WikiLeaks found Julian Assange has weighed in on the “fake news” debate, calling most mainstream newspapers “weaponized texts.”
Assange claims that WikiLeaks’ focus on data-driven truth has prevented them from becoming “weaponized text,” unlike most of the mainstream media.
CNET reports that Assange appeared via video-link in a discussion with Australian comedian Chas Licciardello in Sydney, Australia this week. During the interview, Assange discussed the idea of “fake news” and how WikiLeaks’ refusal to editorialize their content and rather provide pure data to the public has allowed them to publish facts without bias.
“What is special about WikiLeaks is that it’s not just another damn story,” said Assange, “it’s not just another damn journalist putting their damn byline, advertising themselves and their position on another damn story.”
“You’re not reading pre-weaponised knowledge,” Assange said in discussing WikiLeaks vast database of information. “When you read a newspaper article, you are reading weaponised text that is designed to affect a person just like you… I think that is the real beauty of WikiLeaks… it is that sea of information, that treasure, that intellectual treasure, that rebel library of Alexandria you can go into.”
Surprisingly, Assange said that he was quite happy to see the narrative of “fake news” being pushed by the media, claiming so far WikiLeaks has a 100% correct record when it comes to verifiable information.
“When the narrative of fake news came out and was then taken off effectively by the neo-liberal press and pushed around… I could see exactly where that was going. I was rather happy about it,” Assange said. “WikiLeaks is very happy that there is a narrative about fake news out there because we have a perfect record of having never got it wrong in terms of authentications.”
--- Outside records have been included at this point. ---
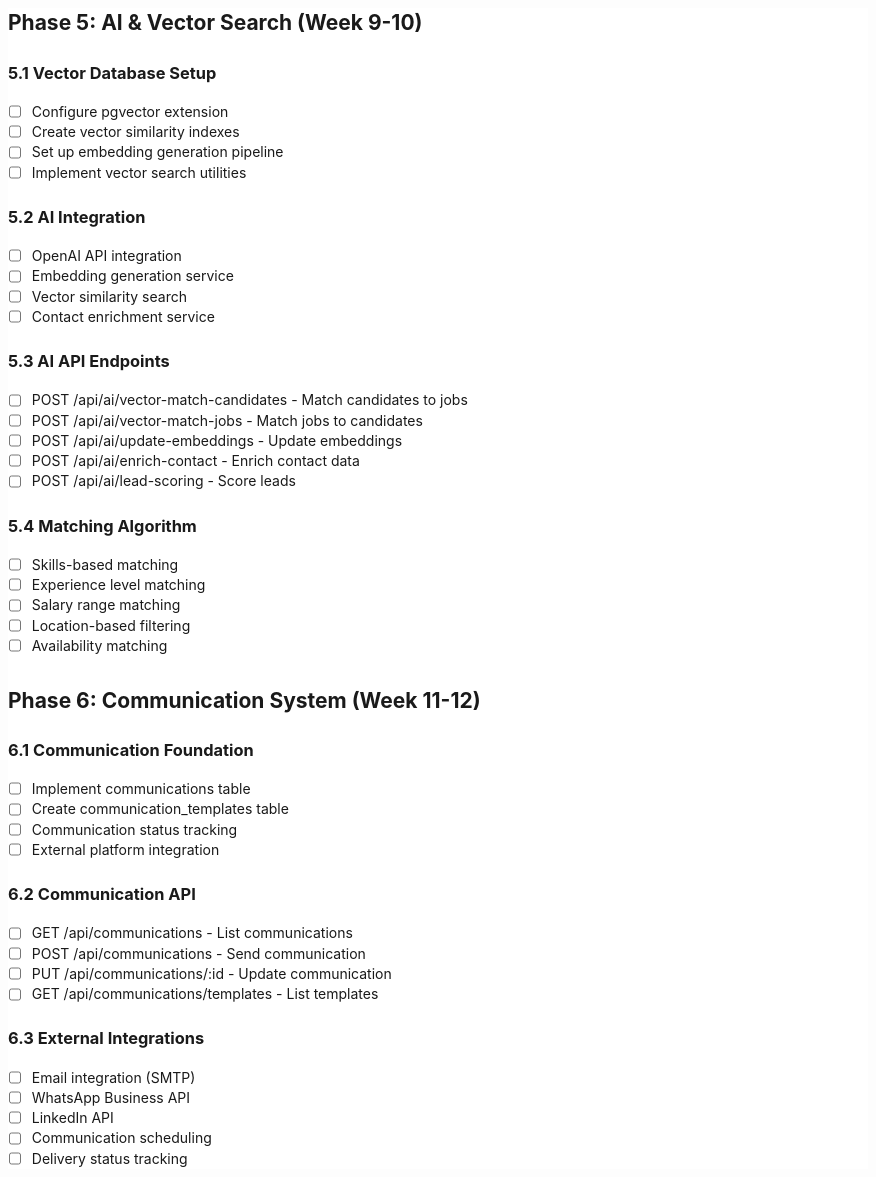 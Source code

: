 ## Phase 5: AI & Vector Search (Week 9-10)

### 5.1 Vector Database Setup

- [ ] Configure pgvector extension
- [ ] Create vector similarity indexes
- [ ] Set up embedding generation pipeline
- [ ] Implement vector search utilities

### 5.2 AI Integration

- [ ] OpenAI API integration
- [ ] Embedding generation service
- [ ] Vector similarity search
- [ ] Contact enrichment service

### 5.3 AI API Endpoints

- [ ] POST /api/ai/vector-match-candidates - Match candidates to jobs
- [ ] POST /api/ai/vector-match-jobs - Match jobs to candidates
- [ ] POST /api/ai/update-embeddings - Update embeddings
- [ ] POST /api/ai/enrich-contact - Enrich contact data
- [ ] POST /api/ai/lead-scoring - Score leads

### 5.4 Matching Algorithm

- [ ] Skills-based matching
- [ ] Experience level matching
- [ ] Salary range matching
- [ ] Location-based filtering
- [ ] Availability matching

## Phase 6: Communication System (Week 11-12)

### 6.1 Communication Foundation

- [ ] Implement communications table
- [ ] Create communication_templates table
- [ ] Communication status tracking
- [ ] External platform integration

### 6.2 Communication API

- [ ] GET /api/communications - List communications
- [ ] POST /api/communications - Send communication
- [ ] PUT /api/communications/:id - Update communication
- [ ] GET /api/communications/templates - List templates

### 6.3 External Integrations

- [ ] Email integration (SMTP)
- [ ] WhatsApp Business API
- [ ] LinkedIn API
- [ ] Communication scheduling
- [ ] Delivery status tracking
“The real value in WikiLeaks is it is a wonderful library that you can trust… But the library has to be marketed. And so the scandal-generation business, which we’re also in — I view that as a kind of marketing effort for what is much more substantial, which is our archive,” he continued. “We try and maximize the value of the information to readers. So that’s publishing it at the moment when they most want to read it, when they most want to know what it contains. And that’s definitely before an election rather than after election.”
When asked about the accuracy of the released emails of Clinton campaign chairman John Podesta, Assange said, “We had lots of critics in the Democratic Party, liars in the Democratic Party… saying that what we published was not accurate — trying to imitate it, sometimes saying it directly. And of course we could mathematically prove that they were liars. And it’s not every day that you can mathematically prove that your critics are full of it.”